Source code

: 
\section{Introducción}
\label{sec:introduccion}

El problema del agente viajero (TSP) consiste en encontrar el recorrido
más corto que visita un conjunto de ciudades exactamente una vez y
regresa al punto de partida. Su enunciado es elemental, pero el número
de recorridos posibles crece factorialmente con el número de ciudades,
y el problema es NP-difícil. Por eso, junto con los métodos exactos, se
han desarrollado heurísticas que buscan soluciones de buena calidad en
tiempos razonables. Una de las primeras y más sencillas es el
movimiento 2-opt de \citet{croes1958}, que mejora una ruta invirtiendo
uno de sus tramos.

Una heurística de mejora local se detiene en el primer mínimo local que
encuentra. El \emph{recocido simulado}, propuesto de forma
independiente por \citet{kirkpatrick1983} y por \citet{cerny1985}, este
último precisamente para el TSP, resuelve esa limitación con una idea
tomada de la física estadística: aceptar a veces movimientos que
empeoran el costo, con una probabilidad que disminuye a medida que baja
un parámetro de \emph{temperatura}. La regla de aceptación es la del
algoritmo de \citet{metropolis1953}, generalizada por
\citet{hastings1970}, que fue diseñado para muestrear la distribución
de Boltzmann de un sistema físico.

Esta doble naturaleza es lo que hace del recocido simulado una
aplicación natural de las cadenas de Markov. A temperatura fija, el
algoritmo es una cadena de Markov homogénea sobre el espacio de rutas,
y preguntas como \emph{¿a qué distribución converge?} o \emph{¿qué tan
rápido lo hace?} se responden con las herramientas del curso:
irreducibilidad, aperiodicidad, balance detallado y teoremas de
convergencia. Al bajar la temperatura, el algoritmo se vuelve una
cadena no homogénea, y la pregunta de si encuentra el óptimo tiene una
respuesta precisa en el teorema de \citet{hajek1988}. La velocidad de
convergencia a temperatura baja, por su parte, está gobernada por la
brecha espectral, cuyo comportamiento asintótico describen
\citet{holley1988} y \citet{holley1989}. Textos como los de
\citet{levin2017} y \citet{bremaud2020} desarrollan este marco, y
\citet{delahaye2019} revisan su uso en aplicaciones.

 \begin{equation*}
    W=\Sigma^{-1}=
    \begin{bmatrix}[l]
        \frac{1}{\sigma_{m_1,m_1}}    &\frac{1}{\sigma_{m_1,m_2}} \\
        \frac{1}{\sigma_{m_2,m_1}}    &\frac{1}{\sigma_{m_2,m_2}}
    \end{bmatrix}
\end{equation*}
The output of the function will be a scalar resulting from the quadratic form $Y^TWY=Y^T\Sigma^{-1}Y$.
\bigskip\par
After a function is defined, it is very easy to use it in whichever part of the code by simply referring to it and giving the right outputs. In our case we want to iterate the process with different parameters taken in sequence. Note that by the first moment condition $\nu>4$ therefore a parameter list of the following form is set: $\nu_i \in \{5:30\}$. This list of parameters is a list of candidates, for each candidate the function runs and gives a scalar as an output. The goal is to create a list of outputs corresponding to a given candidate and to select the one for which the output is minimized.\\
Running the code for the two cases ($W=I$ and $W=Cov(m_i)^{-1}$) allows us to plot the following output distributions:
________________
## TASK ITEM:
Restate the records above in full, keeping each line exactly as it stands.

## SOLUTION FOR THIS PROBLEM:
Source code

: 
\section{Introducción}
\label{sec:introduccion}

El problema del agente viajero (TSP) consiste en encontrar el recorrido
más corto que visita un conjunto de ciudades exactamente una vez y
regresa al punto de partida. Su enunciado es elemental, pero el número
de recorridos posibles crece factorialmente con el número de ciudades,
y el problema es NP-difícil. Por eso, junto con los métodos exactos, se
han desarrollado heurísticas que buscan soluciones de buena calidad en
tiempos razonables. Una de las primeras y más sencillas es el
movimiento 2-opt de \citet{croes1958}, que mejora una ruta invirtiendo
uno de sus tramos.

Una heurística de mejora local se detiene en el primer mínimo local que
encuentra. El \emph{recocido simulado}, propuesto de forma
independiente por \citet{kirkpatrick1983} y por \citet{cerny1985}, este
último precisamente para el TSP, resuelve esa limitación con una idea
tomada de la física estadística: aceptar a veces movimientos que
empeoran el costo, con una probabilidad que disminuye a medida que baja
un parámetro de \emph{temperatura}. La regla de aceptación es la del
algoritmo de \citet{metropolis1953}, generalizada por
\citet{hastings1970}, que fue diseñado para muestrear la distribución
de Boltzmann de un sistema físico.

Esta doble naturaleza es lo que hace del recocido simulado una
aplicación natural de las cadenas de Markov. A temperatura fija, el
algoritmo es una cadena de Markov homogénea sobre el espacio de rutas,
y preguntas como \emph{¿a qué distribución converge?} o \emph{¿qué tan
rápido lo hace?} se responden con las herramientas del curso:
irreducibilidad, aperiodicidad, balance detallado y teoremas de
convergencia. Al bajar la temperatura, el algoritmo se vuelve una
cadena no homogénea, y la pregunta de si encuentra el óptimo tiene una
respuesta precisa en el teorema de \citet{hajek1988}. La velocidad de
convergencia a temperatura baja, por su parte, está gobernada por la
brecha espectral, cuyo comportamiento asintótico describen
\citet{holley1988} y \citet{holley1989}. Textos como los de
\citet{levin2017} y \citet{bremaud2020} desarrollan este marco, y
\citet{delahaye2019} revisan su uso en aplicaciones.

 \begin{equation*}
    W=\Sigma^{-1}=
    \begin{bmatrix}[l]
        \frac{1}{\sigma_{m_1,m_1}}    &\frac{1}{\sigma_{m_1,m_2}} \\
        \frac{1}{\sigma_{m_2,m_1}}    &\frac{1}{\sigma_{m_2,m_2}}
    \end{bmatrix}
\end{equation*}
The output of the function will be a scalar resulting from the quadratic form $Y^TWY=Y^T\Sigma^{-1}Y$.
\bigskip\par
After a function is defined, it is very easy to use it in whichever part of the code by simply referring to it and giving the right outputs. In our case we want to iterate the process with different parameters taken in sequence. Note that by the first moment condition $\nu>4$ therefore a parameter list of the following form is set: $\nu_i \in \{5:30\}$. This list of parameters is a list of candidates, for each candidate the function runs and gives a scalar as an output. The goal is to create a list of outputs corresponding to a given candidate and to select the one for which the output is minimized.\\
Running the code for the two cases ($W=I$ and $W=Cov(m_i)^{-1}$) allows us to plot the following output distributions:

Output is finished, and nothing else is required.